Tuesday, May 29, 2018

The 98th Annual Meeting of the American Association for Thoracic Surgery (AATS) was held recently in San Diego, California, where more than 2,600 professional attendees gathered to discuss a variety of topics in cardiothoracic surgery. This summary focuses on the scientific presentations and special lectures in the Plenary Sessions to give readers a taste of the research presented and the topics discussed.

Scientific Sessions

Monday’s Plenary Session began with presentations of cardiac, thoracic, and congenital research. Joanna Chikwe of Mount Sinai Medical Center in New York presented an analysis of 10-year outcomes for over 22,000 patients who underwent coronary artery bypass grafting (CABG) either off-pump or on-pump, concluding that on-pump revascularization remains a gold standard for most patients.
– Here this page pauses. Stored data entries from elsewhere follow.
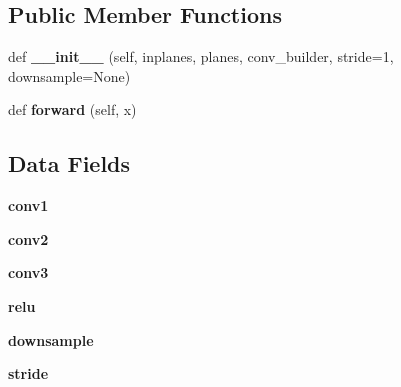 \subsection*{Public Member Functions}
\begin{DoxyCompactItemize}
\item 
\mbox{\label{classtorchvision_1_1models_1_1video_1_1resnet_1_1Bottleneck_a08ddf8452cd9f911004310d39e03bc6d}} 
def {\bfseries \+\_\+\+\_\+init\+\_\+\+\_\+} (self, inplanes, planes, conv\+\_\+builder, stride=1, downsample=None)
\item 
\mbox{\label{classtorchvision_1_1models_1_1video_1_1resnet_1_1Bottleneck_a1883c1795c6f1d43d2fe6030ccc45463}} 
def {\bfseries forward} (self, x)
\end{DoxyCompactItemize}
\subsection*{Data Fields}
\begin{DoxyCompactItemize}
\item 
\mbox{\label{classtorchvision_1_1models_1_1video_1_1resnet_1_1Bottleneck_ada7174d5f9bc7adc67d845123736a11c}} 
{\bfseries conv1}
\item 
\mbox{\label{classtorchvision_1_1models_1_1video_1_1resnet_1_1Bottleneck_a70646a242d0bd9cabf5b594eb01e043a}} 
{\bfseries conv2}
\item 
\mbox{\label{classtorchvision_1_1models_1_1video_1_1resnet_1_1Bottleneck_a53c7014a367822800353df8f6cf79ece}} 
{\bfseries conv3}
\item 
\mbox{\label{classtorchvision_1_1models_1_1video_1_1resnet_1_1Bottleneck_a94c64c4a5dd6701c1d229b397622bdde}} 
{\bfseries relu}
\item 
\mbox{\label{classtorchvision_1_1models_1_1video_1_1resnet_1_1Bottleneck_a74ebdb54630d8d14dc22107d174c223b}} 
{\bfseries downsample}
\item 
\mbox{\label{classtorchvision_1_1models_1_1video_1_1resnet_1_1Bottleneck_a484e673db623f7f891ab2503294d6802}} 
{\bfseries stride}
\end{DoxyCompactItemize}
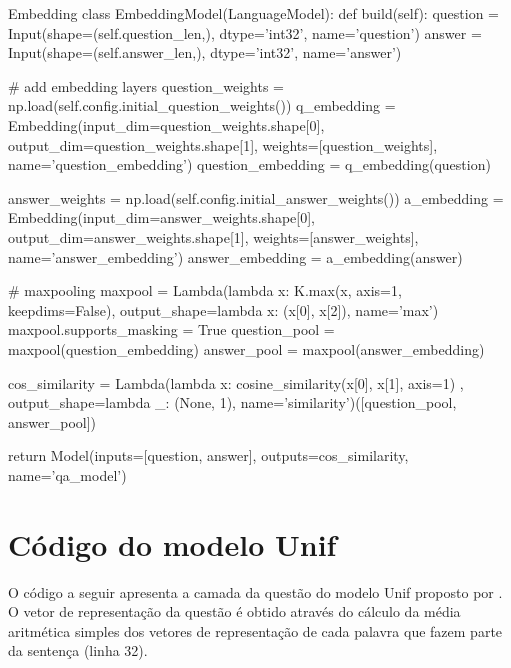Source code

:\begin{mypython-linenumber}{Embedding}
class EmbeddingModel(LanguageModel):
    def build(self):
        question = Input(shape=(self.question_len,), dtype='int32', name='question')
        answer = Input(shape=(self.answer_len,), dtype='int32', name='answer')

        # add embedding layers
        question_weights = np.load(self.config.initial_question_weights())
        q_embedding = Embedding(input_dim=question_weights.shape[0],
                                output_dim=question_weights.shape[1],
                                weights=[question_weights],
                                name='question_embedding')
        question_embedding = q_embedding(question)

        answer_weights = np.load(self.config.initial_answer_weights())
        a_embedding = Embedding(input_dim=answer_weights.shape[0],
                                output_dim=answer_weights.shape[1],
                                weights=[answer_weights],
                                name='answer_embedding')
        answer_embedding = a_embedding(answer)

        # maxpooling
        maxpool = Lambda(lambda x: K.max(x, axis=1, keepdims=False), output_shape=lambda x: (x[0], x[2]),
                         name='max')
        maxpool.supports_masking = True
        question_pool = maxpool(question_embedding)
        answer_pool = maxpool(answer_embedding)
        
        cos_similarity = Lambda(lambda x: cosine_similarity(x[0], x[1], axis=1)
                                       , output_shape=lambda _: (None, 1), name='similarity')([question_pool,
                                                                                               answer_pool])

        return Model(inputs=[question, answer], outputs=cos_similarity,
                                   name='qa_model')

\end{mypython-linenumber}

\vspace{2cm}

\section{Código do modelo Unif}

O código a seguir apresenta a camada da questão do modelo Unif proposto por \cite{cambronero-deep-learning-code-search:2019}. O vetor de representação da questão é obtido através do cálculo da média aritmética simples dos vetores de representação de cada palavra que fazem parte da sentença (linha 32).

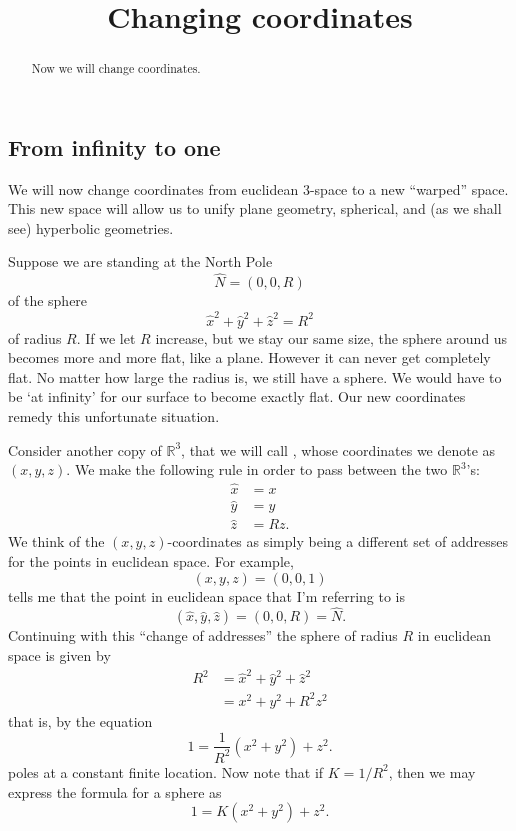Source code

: \documentclass[newpage,hints,handout,12pt,noauthor,nooutcomes]{ximera}
\title{Changing coordinates}
\begin{document}
\begin{abstract}
Now we will change coordinates.
\end{abstract}
\maketitle


\subsection{From infinity to one}

We will now change coordinates from euclidean $3$-space to a new
``warped'' space.  This new space will allow us to unify plane
geometry, spherical, and (as we shall see) hyperbolic
geometries.


Suppose we are standing at the North Pole%
\[
\hat{N}=(0,0,R)
\]
of the sphere%
\[
\hat{x}^{2}+\hat{y}^{2}+\hat{z}^{2}=R^{2} %
\]
of radius $R$. If we let $R$ increase, but we stay our same size, the
sphere around us becomes more and more flat, like a plane. However it
can never get completely flat. No matter how large the radius is, we
still have a sphere.  We would have to be `at infinity' for our
surface to become exactly flat. Our new coordinates remedy this
unfortunate situation.


Consider another copy of $\mathbb{R}^{3}$, that we will call
, whose coordinates we denote as
$\left( x,y,z\right) $.  We make the following rule in order to pass
between the two $\mathbb{R}^{3}$'s:%
\begin{align*}
\hat{x}  &  =x\\
\hat{y}  &  =y\\
\hat{z}  &  =Rz.
\end{align*}
We think of the $\left( x,y,z\right) $-coordinates as simply being a
different set of addresses for the points in euclidean space. For
example,
\[
\left(x,y,z\right)  =\left(0,0,1\right)
\]
tells me that the point in euclidean space that I'm referring to is%
\[
\left(\hat{x},\hat{y},\hat{z}\right) =\left( 0,0,R\right)= \hat{N}.
\]
Continuing with this ``change of addresses'' the sphere of radius $R$
in euclidean space is given by
\begin{align*}
  R^{2} &=\hat{x}^{2}+\hat{y}^{2}+\hat{z}^{2}\\
  &=x^{2}+y^{2}+R^{2}z^{2}
\end{align*}
that is, by the equation
\[
1=\frac{1}{R^{2}}\left(  x^{2}+y^{2}\right)  +z^{2}. %
\]
poles at a constant finite location.  Now note that if $K=1/R^2$, then
we may express the formula for a sphere as
\[
1=K(x^{2}+y^{2})+z^{2}.
\]
\end{document}
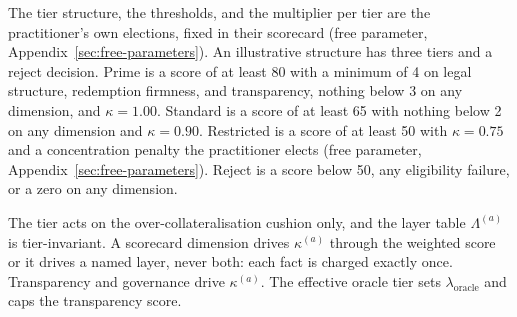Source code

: The tier structure, the thresholds, and the multiplier per tier are the practitioner's own elections, fixed in their scorecard (free parameter, Appendix~\ref{sec:free-parameters}). An illustrative structure has three tiers and a reject decision. Prime is a score of at least 80 with a minimum of 4 on legal structure, redemption firmness, and transparency, nothing below 3 on any dimension, and $\kappa=1.00$. Standard is a score of at least 65 with nothing below 2 on any dimension and $\kappa=0.90$. Restricted is a score of at least 50 with $\kappa=0.75$ and a concentration penalty the practitioner elects (free parameter, Appendix~\ref{sec:free-parameters}). Reject is a score below 50, any eligibility failure, or a zero on any dimension.

The tier acts on the over-collateralisation cushion only, and the layer table $\Lambda^{(a)}$ is tier-invariant. A scorecard dimension drives $\kappa^{(a)}$ through the weighted score or it drives a named layer, never both: each fact is charged exactly once. Transparency and governance drive $\kappa^{(a)}$. The effective oracle tier sets $\lambda_{\mathrm{oracle}}$ and caps the transparency score.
Marcelo Cypel of Toronto General Hospital in Canada discussed his center’s six-year experience implementing ex vivo lung perfusion to evaluate and treat donor lungs for transplantation, which allowed for an expansion of the program’s annual lung transplantation activity. Luca Vricella of The Johns Hopkins Hospital in Baltimore, Maryland, presented outcomes of 100 consecutive pediatric valve-sparing root replacements, wherein he and his colleagues found the procedure to be an effective option, with reimplantation being the generally preferred approach. Next, Tirone David of Toronto General Hospital discussed the Ross procedure results at 15 and 20 years in a cohort of over 200 patients. Dr David concluded that long-term outcomes for the Ross procedure were excellent despite it not necessarily providing a lifelong repair.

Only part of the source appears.